On a small, grassy hill just inside the Catholic cemetery in Gananoque, stands a granite memorial unlike any of its kind in this final resting spot for hundreds.
It is not the burial spot for some well-known member of this resort community on the St. Lawrence River. It isn’t a memorial for Canada’s war dead. It is mute testimony to the daily, almost ritualistic killing of the most defenceless of all, the unborn.
This memorial for the unborn is the work of the Gananoque Knights of Columbus, Council 4177. Grand Knight Leon Gavin says work began about a year ago, a five-member committee working closely with the local cemetery board and the church.
Gavin says his mind was made up “to have it this year,” and on a late August day, Archbishop Francis Spence of the Kingston archdiocese officiated at dedication ceremonies. The event was attended by about 40 members of St. John’s Catholic Church and half a dozen priests.
Deputy Grand Knight Len Charboneau says the idea started in the United States. A similar monument is in St. Mary’s Cemetery in Kingston. “We hope to get the message across,” Charboneau says.

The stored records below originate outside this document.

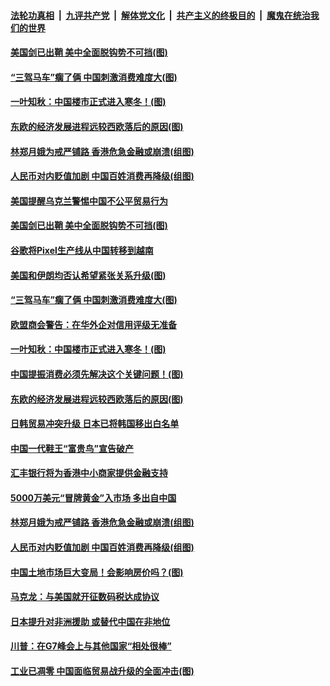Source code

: ####  [法轮功真相](../../../../basic/blob/master/README.md?t=08291700) &nbsp;|&nbsp; [九评共产党](../../../../9ping.md/blob/master/README.md?t=08291700) &nbsp;|&nbsp; [解体党文化](../../../../jtdwh.md/blob/master/README.md?t=08291700)  &nbsp;|&nbsp; [共产主义的终极目的](../../../../gczydzjmd.md/blob/master/README.md?t=08291700) &nbsp;|&nbsp; [魔鬼在统治我们的世界](../../../../mgztzwmdsj.md/blob/master/README.md?t=08291700) 

#### [美国剑已出鞘 美中全面脱钩势不可挡(图)](../pages/p5/905426.md?t=08291700) 

#### [“三驾马车”瘸了俩 中国刺激消费难度大(图)](../pages/p5/905334.md?t=08291700) 

#### [一叶知秋：中国楼市正式进入寒冬！(图)](../pages/p5/905373.md?t=08291700) 

#### [东欧的经济发展进程远较西欧落后的原因(图)](../pages/p5/905336.md?t=08291700) 

#### [林郑月娥为戒严铺路 香港危急金融或崩溃(组图)](../pages/p5/905299.md?t=08291700) 

#### [人民币对内贬值加剧 中国百姓消费再降级(组图)](../pages/p5/905229.md?t=08291700) 

#### [美国提醒乌克兰警惕中国不公平贸易行为](../pages/p5/905430.md?t=08291700) 

#### [美国剑已出鞘 美中全面脱钩势不可挡(图)](../pages/p5/905426.md?t=08291700) 

#### [谷歌将Pixel生产线从中国转移到越南](../pages/p5/905381.md?t=08291700) 

#### [美国和伊朗均否认希望紧张关系升级(图)](../pages/p5/905382.md?t=08291700) 

#### [“三驾马车”瘸了俩 中国刺激消费难度大(图)](../pages/p5/905334.md?t=08291700) 

#### [欧盟商会警告：在华外企对信用评级无准备](../pages/p5/905376.md?t=08291700) 

#### [一叶知秋：中国楼市正式进入寒冬！(图)](../pages/p5/905373.md?t=08291700) 

#### [中国提振消费必须先解决这个关键问题！(图)](../pages/p5/905337.md?t=08291700) 

#### [东欧的经济发展进程远较西欧落后的原因(图)](../pages/p5/905336.md?t=08291700) 

#### [日韩贸易冲突升级 日本已将韩国移出白名单](../pages/p5/905358.md?t=08291700) 

#### [中国一代鞋王“富贵鸟”宣告破产](../pages/p5/905338.md?t=08291700) 

#### [汇丰银行将为香港中小商家提供金融支持](../pages/p5/905304.md?t=08291700) 

#### [5000万美元“冒牌黄金”入市场 多出自中国](../pages/p5/905302.md?t=08291700) 

#### [林郑月娥为戒严铺路 香港危急金融或崩溃(组图)](../pages/p5/905299.md?t=08291700) 

#### [人民币对内贬值加剧 中国百姓消费再降级(组图)](../pages/p5/905229.md?t=08291700) 

#### [中国土地市场巨大变局！会影响房价吗？(图)](../pages/p5/905230.md?t=08291700) 

#### [马克龙：与美国就开征数码税达成协议](../pages/p5/905233.md?t=08291700) 

#### [日本提升对非洲援助 或替代中国在非地位](../pages/p5/905232.md?t=08291700) 

#### [川普：在G7峰会上与其他国家“相处很棒”](../pages/p5/905231.md?t=08291700) 

#### [工业已凋零 中国面临贸易战升级的全面冲击(图)](../pages/p5/905206.md?t=08291700)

Financing and actual work was done by the Knights of Columbus. A local monument business donated the lettering.
Engraved on the stone, the Virgin Mary holding the Child Jesus with the inscription, “Father forgive them, for they know not what they do.”
Ontario Knights of Columbus have been active dedicating monuments to the unborn throughout the province. Pro-life work is one of the top priorities for the international fraternal organization.
Knights of Columbus Council 1394 of St. Catharines recently joined forces with the city’s Right to Life society to unveil a “Rachel Mourning” monument to unborn children.
The Rachel Mourning ceremony took place at Our Lady of Fatima Mausoleum in Fonthill. Bishop John O’Mara of the St. Catharines diocese officiated at the Fonthill ceremony.